Mustard TV
- Headquarters: Prospect House, Rouen Road, Norwich, NR1 1RE

Ownership
- Owner: Archant Community Media Ltd

History
- Launched: 24 March 2014
- Closed: 31 August 2017

Links
- Website: www.mustardtv.co.uk

Availability

Terrestrial
- Freeview: Channel 7

= Mustard TV =

Local television station based in Norwich, England

Mustard TV was a local television station based in Norwich, Norfolk. It broadcast to over 400,000 people, covering Norwich and much of Norfolk reaching Cromer in the north of the county, Dereham to the west and parts of south Norfolk and north Suffolk. It was a wholly owned subsidiary of regional media group Archant and was one of 19 initial local TV stations awarded licences by UK broadcasting regulator Ofcom.

Mustard TV's original aim was to "redefine what people think of as local television". The channel was named as a nod to the Colman family which manufactured mustard in Norwich, although there was no business connection. The production team and studios were at Archant's headquarters in Prospect House, Rouen Road in Norwich.

On 31 August 2017 Mustard TV broadcast its last show, having been sold to the That's TV group.

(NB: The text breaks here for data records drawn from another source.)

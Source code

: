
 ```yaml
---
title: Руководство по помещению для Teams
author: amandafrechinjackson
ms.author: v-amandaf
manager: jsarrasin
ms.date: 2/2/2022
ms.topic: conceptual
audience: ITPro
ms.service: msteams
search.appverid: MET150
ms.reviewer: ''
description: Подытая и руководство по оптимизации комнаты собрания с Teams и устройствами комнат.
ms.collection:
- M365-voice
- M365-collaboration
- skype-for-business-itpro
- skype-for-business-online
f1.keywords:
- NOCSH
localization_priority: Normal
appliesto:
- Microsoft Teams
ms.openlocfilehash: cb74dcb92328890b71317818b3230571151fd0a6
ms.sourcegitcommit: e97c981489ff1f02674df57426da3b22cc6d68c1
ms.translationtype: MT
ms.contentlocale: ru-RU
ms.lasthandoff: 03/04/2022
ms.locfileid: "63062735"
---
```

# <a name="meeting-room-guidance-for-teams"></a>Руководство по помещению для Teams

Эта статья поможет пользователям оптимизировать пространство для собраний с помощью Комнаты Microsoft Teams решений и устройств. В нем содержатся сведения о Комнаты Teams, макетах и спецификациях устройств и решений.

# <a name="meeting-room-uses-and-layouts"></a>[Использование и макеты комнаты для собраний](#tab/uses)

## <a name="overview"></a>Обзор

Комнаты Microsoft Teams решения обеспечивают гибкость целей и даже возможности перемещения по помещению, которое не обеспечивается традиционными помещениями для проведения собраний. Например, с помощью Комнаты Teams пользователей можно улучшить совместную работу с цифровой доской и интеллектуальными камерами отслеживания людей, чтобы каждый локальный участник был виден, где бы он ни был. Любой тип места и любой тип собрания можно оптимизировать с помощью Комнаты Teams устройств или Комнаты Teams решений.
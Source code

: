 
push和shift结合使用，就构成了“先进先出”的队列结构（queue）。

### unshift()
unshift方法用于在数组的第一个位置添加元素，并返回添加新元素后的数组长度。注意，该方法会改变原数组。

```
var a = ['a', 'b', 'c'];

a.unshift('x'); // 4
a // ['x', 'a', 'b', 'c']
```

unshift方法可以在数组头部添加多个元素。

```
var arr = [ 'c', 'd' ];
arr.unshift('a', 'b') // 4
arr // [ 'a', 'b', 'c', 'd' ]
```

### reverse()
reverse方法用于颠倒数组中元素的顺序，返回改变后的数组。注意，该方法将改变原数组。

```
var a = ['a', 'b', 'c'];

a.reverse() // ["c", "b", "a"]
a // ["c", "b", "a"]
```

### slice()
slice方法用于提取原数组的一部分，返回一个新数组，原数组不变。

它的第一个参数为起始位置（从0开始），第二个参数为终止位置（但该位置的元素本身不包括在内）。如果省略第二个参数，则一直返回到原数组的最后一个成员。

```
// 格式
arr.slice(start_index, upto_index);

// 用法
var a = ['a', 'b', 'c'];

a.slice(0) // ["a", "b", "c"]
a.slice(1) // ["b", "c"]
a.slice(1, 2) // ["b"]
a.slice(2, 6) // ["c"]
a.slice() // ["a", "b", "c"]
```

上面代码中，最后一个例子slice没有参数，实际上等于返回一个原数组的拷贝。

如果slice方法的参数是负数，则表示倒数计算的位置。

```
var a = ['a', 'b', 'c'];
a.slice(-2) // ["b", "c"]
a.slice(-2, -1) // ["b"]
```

The new owner said that it would not be employing the previous Mustard staff.

== History ==
===2012===
On 23 May 2012 the media regulator Ofcom extended the invitation for local operators in cities across the United Kingdom to operate a new local television service in their areas. Two rival bids were lodged - one from regional publisher Archant and the other from NR One which was headed up by former ITV Anglia presenter Kevin Piper. On 19 September 2012 Archant was revealed as the winner of the licence, originally proposing a television service which would run from 6 am until midnight each day.

===2014===
Mustard TV launched on Freeview on Channel 8 on 24 March 2014, the second of the new local television stations to launch in the UK. It offered a catch-up service on the Mustard TV website, and by the end of the year had extended its reach by transmitting on Virgin Media cable too.

===2015===
The station received some controversy in its earlier years with widespread press attention in March 2015 after accidentally broadcasting an exchange between presenters Helen McDermott and Darren Eadie where an obscene word was used. In July 2015 it experienced technical difficulties in attempting a live broadcast of a pre-season Norwich City friendly football match against West Ham. A recording of the match went out around 90 minutes later with bosses forced to apologise for the technical hitch.

===2016===
On 5 April 2016, following the closure of BBC Three on Freeview, Mustard TV and other local television stations moved from Channel 8 to Channel 7. At the start of May the station moved to broadcasting a 24-hour 'Norwich News Wire' when programmes were not on air. The station also started streaming some of its live studio programming on its YouTube channel 'Norfolk Now'.

===2017===
Mustard TV closed at the end of August 2017, having been sold to the That's TV group. This would later become the TV channel That's Norfolk.

== Programming ==

Mustard TV broadcast a wide range of local programming including news, current affairs, entertainment, culture, sports, property and cookery.

The station broadcast 90 minutes of local news from Mustard TV's Norwich studio every weekday evening. These shows included:
- Mustard News - airing every hour on a weekday evening; the station promised to devote roughly five times as much airtime to Norwich than the existing coverage provided by BBC Look East and ITV Anglia
- The Mustard Show - a nightly magazine show on local life, comedy, drama, game shows, culture, arts and human interest stories was one of its flagship programmes, airing at 6:30pm on Monday, Tuesday, Thursday and Friday evenings. Presenters included NCFC football player Darren Eadie, former ITV Anglia presenter Helen McDermott, BBC Radio Norfolk breakfast presenter Nick Conrad and Future Radio presenter Beth Davison.
- This Week - A panel of local guests answered questions on local issues. This aired in the 6.30pm slot usually occupied by The Mustard Show.
- The Pink Un Show - During the football season The Pink Un Show aired on a Wednesday evening for Norwich City fans. The show was usually fronted by The Pink Un reporter Michael Bailey, and featured a panel of guests talking about the club's performance.
- Walks Around Britain - the syndicated series featuring walks from across the country all between 2 – 8 miles.
- Beth's Book Club - a book panel discussion programme, presented by Beth Davison. The programme featured writing talents: Ian Rankin, Lee Childs, Ruby Wax, Ellie Griffiths, Peter May and others.